If you prefer a passive approach to invest, you can invest using Quantum Nifty 50 ETF (Scrip Code: QNIFTY) – a fund with a track record of 14 years and counting. If you prefer the flexibility and
convenience of a mutual fund route, you can allocate 85% to the Quantum Nifty 50 ETF Fund of Fund and 15% to the Quantum India ESG Equity Fund.
As you may know, timing the market can sometimes prove to be futile even for seasoned investors, due to the uncertainties related to the financial markets. You can invest using an SIP or lumpsum mode of investment. With an SIP route, you need not worry about the right time to invest. Investing a small amount in Equity Funds regularly can help you average out your investment effectively over the long term. Irrespective of whether the stock markets are up or down, investing in a diversified equity portfolio as per the tried and tested 12|20:80 Asset Allocation Strategy can help you sleep a peaceful night’s sleep. Investment in equity funds requires careful consideration of your risk tolerance, time horizon, and envisioned financial goals.
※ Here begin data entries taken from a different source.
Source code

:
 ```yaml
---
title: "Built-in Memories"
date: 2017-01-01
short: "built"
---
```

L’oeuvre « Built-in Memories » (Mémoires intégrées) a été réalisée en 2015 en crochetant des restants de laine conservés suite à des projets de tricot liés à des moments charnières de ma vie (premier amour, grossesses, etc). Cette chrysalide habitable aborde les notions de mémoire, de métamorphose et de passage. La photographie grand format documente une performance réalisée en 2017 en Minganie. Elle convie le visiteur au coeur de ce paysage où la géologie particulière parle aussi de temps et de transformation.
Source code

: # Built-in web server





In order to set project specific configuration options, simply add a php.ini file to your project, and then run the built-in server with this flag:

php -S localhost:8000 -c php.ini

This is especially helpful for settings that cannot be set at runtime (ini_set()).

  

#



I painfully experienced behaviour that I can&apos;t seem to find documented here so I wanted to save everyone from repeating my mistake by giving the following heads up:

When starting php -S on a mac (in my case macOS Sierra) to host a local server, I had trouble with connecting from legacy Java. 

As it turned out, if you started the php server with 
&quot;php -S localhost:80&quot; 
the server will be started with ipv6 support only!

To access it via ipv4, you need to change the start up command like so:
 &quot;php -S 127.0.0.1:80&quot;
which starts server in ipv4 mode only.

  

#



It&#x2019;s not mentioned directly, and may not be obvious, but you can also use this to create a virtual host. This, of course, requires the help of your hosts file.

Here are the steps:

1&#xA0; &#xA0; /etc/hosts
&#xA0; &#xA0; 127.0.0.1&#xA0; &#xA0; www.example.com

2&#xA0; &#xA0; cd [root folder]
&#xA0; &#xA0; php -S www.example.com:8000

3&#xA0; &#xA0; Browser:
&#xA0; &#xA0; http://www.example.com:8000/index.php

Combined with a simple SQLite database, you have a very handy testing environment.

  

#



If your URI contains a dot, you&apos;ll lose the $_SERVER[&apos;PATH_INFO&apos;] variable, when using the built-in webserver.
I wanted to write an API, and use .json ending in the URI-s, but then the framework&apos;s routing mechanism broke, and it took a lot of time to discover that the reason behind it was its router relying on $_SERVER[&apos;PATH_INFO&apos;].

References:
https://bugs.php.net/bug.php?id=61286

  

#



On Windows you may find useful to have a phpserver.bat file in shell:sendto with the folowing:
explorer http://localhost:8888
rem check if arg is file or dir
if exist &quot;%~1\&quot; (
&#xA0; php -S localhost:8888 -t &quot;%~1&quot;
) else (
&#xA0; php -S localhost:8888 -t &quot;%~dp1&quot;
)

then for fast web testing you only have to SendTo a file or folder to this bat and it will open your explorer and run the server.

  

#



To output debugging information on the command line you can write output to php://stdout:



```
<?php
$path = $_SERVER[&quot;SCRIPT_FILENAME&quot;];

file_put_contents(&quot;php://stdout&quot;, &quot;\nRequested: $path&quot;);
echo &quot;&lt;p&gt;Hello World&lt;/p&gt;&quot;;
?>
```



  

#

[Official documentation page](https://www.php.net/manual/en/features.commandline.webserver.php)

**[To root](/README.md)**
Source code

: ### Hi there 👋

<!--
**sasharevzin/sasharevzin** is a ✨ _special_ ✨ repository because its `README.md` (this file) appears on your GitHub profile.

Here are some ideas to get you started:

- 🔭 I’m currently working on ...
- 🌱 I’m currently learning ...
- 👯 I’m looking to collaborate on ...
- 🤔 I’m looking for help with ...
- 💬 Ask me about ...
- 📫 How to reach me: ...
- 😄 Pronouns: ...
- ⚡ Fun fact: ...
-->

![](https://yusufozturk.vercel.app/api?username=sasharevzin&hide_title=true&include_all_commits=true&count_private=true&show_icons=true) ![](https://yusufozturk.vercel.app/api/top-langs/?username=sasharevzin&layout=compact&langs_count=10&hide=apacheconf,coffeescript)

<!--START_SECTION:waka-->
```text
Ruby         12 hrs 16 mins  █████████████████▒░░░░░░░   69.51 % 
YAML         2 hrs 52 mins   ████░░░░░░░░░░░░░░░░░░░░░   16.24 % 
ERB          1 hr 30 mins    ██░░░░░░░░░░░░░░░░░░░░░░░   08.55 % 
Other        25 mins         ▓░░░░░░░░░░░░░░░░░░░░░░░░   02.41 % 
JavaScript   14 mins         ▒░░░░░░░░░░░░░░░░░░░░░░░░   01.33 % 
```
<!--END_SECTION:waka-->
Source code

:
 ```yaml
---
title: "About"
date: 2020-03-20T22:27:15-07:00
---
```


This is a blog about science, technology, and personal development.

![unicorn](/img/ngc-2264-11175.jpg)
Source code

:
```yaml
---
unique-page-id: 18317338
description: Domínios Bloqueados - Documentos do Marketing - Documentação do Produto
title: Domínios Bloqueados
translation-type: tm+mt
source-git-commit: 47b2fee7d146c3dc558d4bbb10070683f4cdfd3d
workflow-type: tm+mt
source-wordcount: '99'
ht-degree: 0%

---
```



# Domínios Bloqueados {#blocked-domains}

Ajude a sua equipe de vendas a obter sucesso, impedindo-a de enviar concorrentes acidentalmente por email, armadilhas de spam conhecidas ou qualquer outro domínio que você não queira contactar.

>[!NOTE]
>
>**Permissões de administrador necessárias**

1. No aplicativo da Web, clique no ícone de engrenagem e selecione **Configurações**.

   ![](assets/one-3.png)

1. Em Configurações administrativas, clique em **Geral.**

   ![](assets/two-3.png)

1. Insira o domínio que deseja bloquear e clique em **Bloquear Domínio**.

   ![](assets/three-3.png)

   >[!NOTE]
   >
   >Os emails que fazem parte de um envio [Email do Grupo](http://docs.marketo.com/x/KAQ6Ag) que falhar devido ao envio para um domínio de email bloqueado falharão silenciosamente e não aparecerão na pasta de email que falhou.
You need to allocate the right amount of funds to equities, fixed-income, and other asset classes in your investment portfolio to fulfil your long-term and short-term needs. If you have a short-term investment horizon, you can consider debt funds such as liquid funds as part of your portfolio. These funds invest in securities with a maturity of not exceeding 91 days only. These funds also take care of your emergency needs as it offers flexibility to redeem as required and do not carry exit loads if you redeem after a week. However, for long-term investment horizon, you can consider balancing your portfolio with equity and gold mutual funds.
Generally, horizon of at least 5 years can be considered when investing in equity mutual funds. Avoid tapping into your investments meant for long-term goals to meet your short-term needs.
Some investors start their investment journey looking for short-term returns. Long-term investments are more likely and capable of coping with market fluctuations. Over the long term, your portfolio can overcome short-term risks. Let’s understand the benefits of long-term investing: 1. Power of Compounding: Long-term investing helps you to gain from the power of compounding and helps to achieve your long-term goals. 2. Lower Downside risks: When you are invested for a longer tenure, your downside risks are lowered, thereby offering you the potential for risk-adjusted return. 3. Keep emotions in control: Equity markets can be prone to fluctuations over the short term and thereby can lead to some poor decisions. However, a long-term investor with prudent asset allocation remains unfazed and manages to keep emotions under control even during market ups and downs.